In 2011, Zeger et al. [7] reported the results of a randomized Pl-controlled, double-blind prospective trial carried out in two centers in the USA, addressing the effect of Ox at a dosage of 0.06 mg/kg/day in addition to GH in girls with TS. Patients received combinations of 2.5- and 1.25-mg Ox tablets in order to achieve the desired weekly dose. The dosage of Ox was reduced by 50% if there were signs of virilization and/or bone age advancement. Ox or Pl was added to GH for 4 years, and EE2 was started in all girls after 2 years of treatment with GH+Pl/Ox: in year 3 50 ng/kg/day, and in year 4 100 ng/kg/day. Height gain was assessed as change in absolute height and height SD score (SDS) from baseline using US National Center for Health Statistics and TS-specific standards. Seventy-six girls aged 10-14.9 years with TS were randomized to receive Ox (0.06 mg/kg/day, maximum 3.75 mg/day) or Pl in combination with GH (maintaining a dose of 0.35 mg/kg/week = 50 μg/kg/day throughout the study). At year 4, 21 out of 24 girls in the GH/Ox group and 20 out of 23 in the GH/Pl group had reached near-adult height (bone age ≥13.5 years). For those who had reached near-adult height, the change in height from baseline between the Ox and Pl groups was nearly significant, those having received Ox having grown an average of 4 cm more (25.4 ± 6.7 vs. 21.8 ± 5.3 cm, p = 0.07) [7].

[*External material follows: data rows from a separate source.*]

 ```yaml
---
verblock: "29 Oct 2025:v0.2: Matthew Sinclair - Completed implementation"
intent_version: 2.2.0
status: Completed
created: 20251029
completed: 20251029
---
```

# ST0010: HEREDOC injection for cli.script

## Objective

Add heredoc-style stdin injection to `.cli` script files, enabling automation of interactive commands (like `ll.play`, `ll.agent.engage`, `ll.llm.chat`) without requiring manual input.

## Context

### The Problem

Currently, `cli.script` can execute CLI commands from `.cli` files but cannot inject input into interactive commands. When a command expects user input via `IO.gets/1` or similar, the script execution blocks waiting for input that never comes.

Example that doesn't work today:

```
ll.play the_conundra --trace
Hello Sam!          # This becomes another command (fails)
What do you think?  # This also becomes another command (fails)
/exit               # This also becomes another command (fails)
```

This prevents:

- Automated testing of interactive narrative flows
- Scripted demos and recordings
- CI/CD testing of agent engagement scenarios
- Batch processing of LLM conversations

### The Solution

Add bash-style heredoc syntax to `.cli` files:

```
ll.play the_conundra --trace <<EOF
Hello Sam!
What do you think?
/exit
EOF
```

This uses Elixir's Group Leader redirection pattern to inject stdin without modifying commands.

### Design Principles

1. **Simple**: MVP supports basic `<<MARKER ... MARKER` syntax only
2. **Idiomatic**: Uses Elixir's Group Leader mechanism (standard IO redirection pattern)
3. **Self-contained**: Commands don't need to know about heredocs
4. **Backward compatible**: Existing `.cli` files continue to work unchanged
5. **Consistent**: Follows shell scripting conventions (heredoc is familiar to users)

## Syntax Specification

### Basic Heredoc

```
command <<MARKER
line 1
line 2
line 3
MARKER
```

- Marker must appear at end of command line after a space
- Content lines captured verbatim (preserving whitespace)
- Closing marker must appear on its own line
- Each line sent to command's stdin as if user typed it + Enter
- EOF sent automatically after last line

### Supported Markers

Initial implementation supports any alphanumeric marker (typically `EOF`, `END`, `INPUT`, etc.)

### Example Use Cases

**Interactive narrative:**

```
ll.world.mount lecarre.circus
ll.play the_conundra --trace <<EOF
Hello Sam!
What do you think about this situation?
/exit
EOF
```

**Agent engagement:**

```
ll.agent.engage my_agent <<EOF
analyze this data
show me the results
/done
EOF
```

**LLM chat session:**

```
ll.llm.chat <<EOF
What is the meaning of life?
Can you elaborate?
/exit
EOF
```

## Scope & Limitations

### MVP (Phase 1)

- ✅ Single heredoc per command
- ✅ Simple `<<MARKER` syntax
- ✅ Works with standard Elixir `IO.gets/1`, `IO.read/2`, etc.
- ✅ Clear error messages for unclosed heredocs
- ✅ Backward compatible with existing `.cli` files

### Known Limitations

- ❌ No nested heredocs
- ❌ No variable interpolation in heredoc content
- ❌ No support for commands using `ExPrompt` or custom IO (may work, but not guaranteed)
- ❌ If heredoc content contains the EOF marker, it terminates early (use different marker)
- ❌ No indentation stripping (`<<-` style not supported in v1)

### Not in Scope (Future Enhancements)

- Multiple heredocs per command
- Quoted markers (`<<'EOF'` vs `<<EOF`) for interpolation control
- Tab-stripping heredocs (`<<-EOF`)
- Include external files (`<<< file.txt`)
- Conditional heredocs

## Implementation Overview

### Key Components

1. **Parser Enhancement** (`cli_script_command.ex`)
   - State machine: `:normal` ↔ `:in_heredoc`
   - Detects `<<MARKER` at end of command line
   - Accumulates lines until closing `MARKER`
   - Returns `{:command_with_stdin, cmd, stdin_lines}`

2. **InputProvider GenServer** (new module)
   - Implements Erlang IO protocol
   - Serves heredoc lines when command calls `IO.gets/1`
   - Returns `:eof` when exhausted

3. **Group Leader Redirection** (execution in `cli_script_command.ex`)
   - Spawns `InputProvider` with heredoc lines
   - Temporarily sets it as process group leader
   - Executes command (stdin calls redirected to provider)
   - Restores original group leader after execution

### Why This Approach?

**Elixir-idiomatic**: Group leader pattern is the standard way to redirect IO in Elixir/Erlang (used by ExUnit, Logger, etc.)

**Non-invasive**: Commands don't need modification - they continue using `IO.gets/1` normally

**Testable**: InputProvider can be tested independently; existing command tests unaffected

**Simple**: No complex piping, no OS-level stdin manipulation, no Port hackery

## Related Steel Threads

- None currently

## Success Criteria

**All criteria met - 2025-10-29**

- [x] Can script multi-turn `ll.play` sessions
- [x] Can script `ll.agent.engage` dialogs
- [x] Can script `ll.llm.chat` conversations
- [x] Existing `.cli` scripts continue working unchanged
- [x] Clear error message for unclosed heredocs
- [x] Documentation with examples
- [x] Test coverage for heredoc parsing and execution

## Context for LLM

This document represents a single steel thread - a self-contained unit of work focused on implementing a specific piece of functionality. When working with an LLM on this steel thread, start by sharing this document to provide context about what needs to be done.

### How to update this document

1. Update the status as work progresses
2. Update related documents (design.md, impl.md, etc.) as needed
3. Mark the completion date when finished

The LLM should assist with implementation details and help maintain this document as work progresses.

In 2011, Gault et al. [8] reported the data of a randomized, double-blind, Pl-controlled trial performed in 36 pediatric endocrinology departments in the UK. A total of 106 girls with TS aged 7-13 years at recruitment received GH therapy, maintaining a dose of 10 mg/m2/week (1.43 mg/m2/day, equivalent to 49 μg/kg/day for a body surface area of 1 m2) throughout the study, and were randomized to Ox (0.05 mg/kg/day with a maximum daily dose of 2.5 mg/day) or Pl from 9 years of age. Ox was administered as either a full or a half 2.5-mg tablet, or taken on alternate days to achieve the desired weekly dose. Those girls with evidence of ovarian failure at 12 years were further randomized to oral EE2 (year 1: 2 μg daily; year 2: 4 μg daily; year 3: 4 months each of 6, 8, and 10 μg daily) or Pl. Participants who received Pl as well as those recruited after the age of 12.25 years started the EE2 protocol at age 14 years. Growth data were analyzed according to FH, defined as height velocity <1 cm/year and bone age at least 15.5 years, and by SITAR (SuperImposition by Translation And Rotation), a method of growth curve analysis which transforms individual growth curves, which can then be superimposed, thus defining an average summary curve for specific groups [9]. Ox increased adult height by 4.6 cm (95% confidence interval 1.9-7.2, p = 0.001, n = 82) and late pubertal induction (14 years) by 3.8 (0.0-7.5) cm (p = 0.05, n = 48). However, mean FHs for Pl/late induction and Ox/induction at 12 years were similar (153.1 and 154.4 cm) indicating that the effects of Ox therapy and late induction were not additive so that there was little benefit of both giving Ox and delaying pubertal induction [8]. The reason for this negative interaction, which nearly achieved statistical significance, is unknown.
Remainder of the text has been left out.